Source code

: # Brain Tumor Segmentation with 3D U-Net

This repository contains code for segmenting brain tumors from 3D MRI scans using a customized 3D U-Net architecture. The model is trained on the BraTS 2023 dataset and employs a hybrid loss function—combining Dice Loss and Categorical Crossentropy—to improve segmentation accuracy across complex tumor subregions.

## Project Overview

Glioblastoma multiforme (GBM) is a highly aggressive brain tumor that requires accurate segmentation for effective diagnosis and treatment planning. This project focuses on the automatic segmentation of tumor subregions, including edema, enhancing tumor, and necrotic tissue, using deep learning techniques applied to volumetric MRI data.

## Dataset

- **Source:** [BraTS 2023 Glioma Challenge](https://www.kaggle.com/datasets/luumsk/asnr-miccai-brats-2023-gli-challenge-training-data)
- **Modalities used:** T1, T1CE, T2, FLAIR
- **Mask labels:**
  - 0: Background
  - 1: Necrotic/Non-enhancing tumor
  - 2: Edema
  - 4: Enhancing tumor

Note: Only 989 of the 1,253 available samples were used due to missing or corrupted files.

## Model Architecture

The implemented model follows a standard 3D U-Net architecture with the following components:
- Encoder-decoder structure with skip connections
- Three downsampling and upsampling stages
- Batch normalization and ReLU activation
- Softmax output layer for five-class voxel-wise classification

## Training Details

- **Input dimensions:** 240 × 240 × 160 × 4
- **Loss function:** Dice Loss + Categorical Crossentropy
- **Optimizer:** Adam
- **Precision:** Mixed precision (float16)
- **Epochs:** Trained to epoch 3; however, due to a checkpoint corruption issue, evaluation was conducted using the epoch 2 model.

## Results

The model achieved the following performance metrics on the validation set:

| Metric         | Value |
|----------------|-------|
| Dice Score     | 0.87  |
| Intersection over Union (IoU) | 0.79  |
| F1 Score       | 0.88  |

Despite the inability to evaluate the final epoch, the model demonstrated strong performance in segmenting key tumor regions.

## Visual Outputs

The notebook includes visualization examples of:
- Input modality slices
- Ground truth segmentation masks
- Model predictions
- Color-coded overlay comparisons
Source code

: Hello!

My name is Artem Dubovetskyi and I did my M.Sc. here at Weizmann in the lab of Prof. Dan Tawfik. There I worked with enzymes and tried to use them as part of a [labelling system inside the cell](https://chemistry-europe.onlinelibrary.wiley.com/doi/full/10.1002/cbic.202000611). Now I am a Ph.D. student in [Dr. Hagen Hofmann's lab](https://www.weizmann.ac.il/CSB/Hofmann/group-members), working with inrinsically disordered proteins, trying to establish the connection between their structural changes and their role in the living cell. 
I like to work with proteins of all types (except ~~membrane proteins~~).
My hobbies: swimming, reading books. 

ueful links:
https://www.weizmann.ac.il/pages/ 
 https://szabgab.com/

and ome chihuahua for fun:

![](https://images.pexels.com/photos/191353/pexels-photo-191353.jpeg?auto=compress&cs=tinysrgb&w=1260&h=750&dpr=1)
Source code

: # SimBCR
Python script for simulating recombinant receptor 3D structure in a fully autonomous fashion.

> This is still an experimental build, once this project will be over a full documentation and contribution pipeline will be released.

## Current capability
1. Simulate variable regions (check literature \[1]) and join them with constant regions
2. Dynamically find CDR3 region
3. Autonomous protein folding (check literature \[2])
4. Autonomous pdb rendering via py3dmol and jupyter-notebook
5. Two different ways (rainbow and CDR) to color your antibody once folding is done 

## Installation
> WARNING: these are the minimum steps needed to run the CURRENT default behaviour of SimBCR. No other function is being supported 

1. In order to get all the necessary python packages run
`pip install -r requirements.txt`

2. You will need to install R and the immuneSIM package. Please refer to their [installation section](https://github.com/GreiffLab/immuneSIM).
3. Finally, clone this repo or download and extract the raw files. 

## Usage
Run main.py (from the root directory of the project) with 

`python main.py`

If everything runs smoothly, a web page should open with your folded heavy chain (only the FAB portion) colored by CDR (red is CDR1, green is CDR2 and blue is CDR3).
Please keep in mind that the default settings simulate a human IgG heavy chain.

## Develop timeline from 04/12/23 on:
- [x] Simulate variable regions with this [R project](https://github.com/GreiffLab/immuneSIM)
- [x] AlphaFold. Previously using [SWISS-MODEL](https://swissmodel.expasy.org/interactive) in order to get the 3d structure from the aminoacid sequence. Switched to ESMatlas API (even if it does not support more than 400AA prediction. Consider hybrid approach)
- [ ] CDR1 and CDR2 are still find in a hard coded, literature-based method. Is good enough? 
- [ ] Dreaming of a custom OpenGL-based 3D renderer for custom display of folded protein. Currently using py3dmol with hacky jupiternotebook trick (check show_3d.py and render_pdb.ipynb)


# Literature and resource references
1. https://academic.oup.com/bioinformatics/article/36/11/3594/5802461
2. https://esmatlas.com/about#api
****************
TASK DETAILS:
The whole listing, word for word, is the required answer.

RESPONSE TO THIS TASK:
Source code

: # Brain Tumor Segmentation with 3D U-Net

This repository contains code for segmenting brain tumors from 3D MRI scans using a customized 3D U-Net architecture. The model is trained on the BraTS 2023 dataset and employs a hybrid loss function—combining Dice Loss and Categorical Crossentropy—to improve segmentation accuracy across complex tumor subregions.

## Project Overview

Glioblastoma multiforme (GBM) is a highly aggressive brain tumor that requires accurate segmentation for effective diagnosis and treatment planning. This project focuses on the automatic segmentation of tumor subregions, including edema, enhancing tumor, and necrotic tissue, using deep learning techniques applied to volumetric MRI data.

## Dataset

- **Source:** [BraTS 2023 Glioma Challenge](https://www.kaggle.com/datasets/luumsk/asnr-miccai-brats-2023-gli-challenge-training-data)
- **Modalities used:** T1, T1CE, T2, FLAIR
- **Mask labels:**
  - 0: Background
  - 1: Necrotic/Non-enhancing tumor
  - 2: Edema
  - 4: Enhancing tumor

Note: Only 989 of the 1,253 available samples were used due to missing or corrupted files.

## Model Architecture

The implemented model follows a standard 3D U-Net architecture with the following components:
- Encoder-decoder structure with skip connections
- Three downsampling and upsampling stages
- Batch normalization and ReLU activation
- Softmax output layer for five-class voxel-wise classification

## Training Details

- **Input dimensions:** 240 × 240 × 160 × 4
- **Loss function:** Dice Loss + Categorical Crossentropy
- **Optimizer:** Adam
- **Precision:** Mixed precision (float16)
- **Epochs:** Trained to epoch 3; however, due to a checkpoint corruption issue, evaluation was conducted using the epoch 2 model.

## Results

The model achieved the following performance metrics on the validation set:

| Metric         | Value |
|----------------|-------|
| Dice Score     | 0.87  |
| Intersection over Union (IoU) | 0.79  |
| F1 Score       | 0.88  |

Despite the inability to evaluate the final epoch, the model demonstrated strong performance in segmenting key tumor regions.

## Visual Outputs

The notebook includes visualization examples of:
- Input modality slices
- Ground truth segmentation masks
- Model predictions
- Color-coded overlay comparisons
Source code

: Hello!

My name is Artem Dubovetskyi and I did my M.Sc. here at Weizmann in the lab of Prof. Dan Tawfik. There I worked with enzymes and tried to use them as part of a [labelling system inside the cell](https://chemistry-europe.onlinelibrary.wiley.com/doi/full/10.1002/cbic.202000611). Now I am a Ph.D. student in [Dr. Hagen Hofmann's lab](https://www.weizmann.ac.il/CSB/Hofmann/group-members), working with inrinsically disordered proteins, trying to establish the connection between their structural changes and their role in the living cell. 
I like to work with proteins of all types (except ~~membrane proteins~~).
My hobbies: swimming, reading books. 

ueful links:
https://www.weizmann.ac.il/pages/ 
 https://szabgab.com/

and ome chihuahua for fun:

![](https://images.pexels.com/photos/191353/pexels-photo-191353.jpeg?auto=compress&cs=tinysrgb&w=1260&h=750&dpr=1)
Source code

: # SimBCR
Python script for simulating recombinant receptor 3D structure in a fully autonomous fashion.

> This is still an experimental build, once this project will be over a full documentation and contribution pipeline will be released.

## Current capability
1. Simulate variable regions (check literature \[1]) and join them with constant regions
2. Dynamically find CDR3 region
3. Autonomous protein folding (check literature \[2])
4. Autonomous pdb rendering via py3dmol and jupyter-notebook
5. Two different ways (rainbow and CDR) to color your antibody once folding is done 

## Installation
> WARNING: these are the minimum steps needed to run the CURRENT default behaviour of SimBCR. No other function is being supported 

1. In order to get all the necessary python packages run
`pip install -r requirements.txt`

2. You will need to install R and the immuneSIM package. Please refer to their [installation section](https://github.com/GreiffLab/immuneSIM).
3. Finally, clone this repo or download and extract the raw files. 

## Usage
Run main.py (from the root directory of the project) with 

`python main.py`

If everything runs smoothly, a web page should open with your folded heavy chain (only the FAB portion) colored by CDR (red is CDR1, green is CDR2 and blue is CDR3).
Please keep in mind that the default settings simulate a human IgG heavy chain.

## Develop timeline from 04/12/23 on:
- [x] Simulate variable regions with this [R project](https://github.com/GreiffLab/immuneSIM)
- [x] AlphaFold. Previously using [SWISS-MODEL](https://swissmodel.expasy.org/interactive) in order to get the 3d structure from the aminoacid sequence. Switched to ESMatlas API (even if it does not support more than 400AA prediction. Consider hybrid approach)
- [ ] CDR1 and CDR2 are still find in a hard coded, literature-based method. Is good enough? 
- [ ] Dreaming of a custom OpenGL-based 3D renderer for custom display of folded protein. Currently using py3dmol with hacky jupiternotebook trick (check show_3d.py and render_pdb.ipynb)


# Literature and resource references
1. https://academic.oup.com/bioinformatics/article/36/11/3594/5802461
2. https://esmatlas.com/about#api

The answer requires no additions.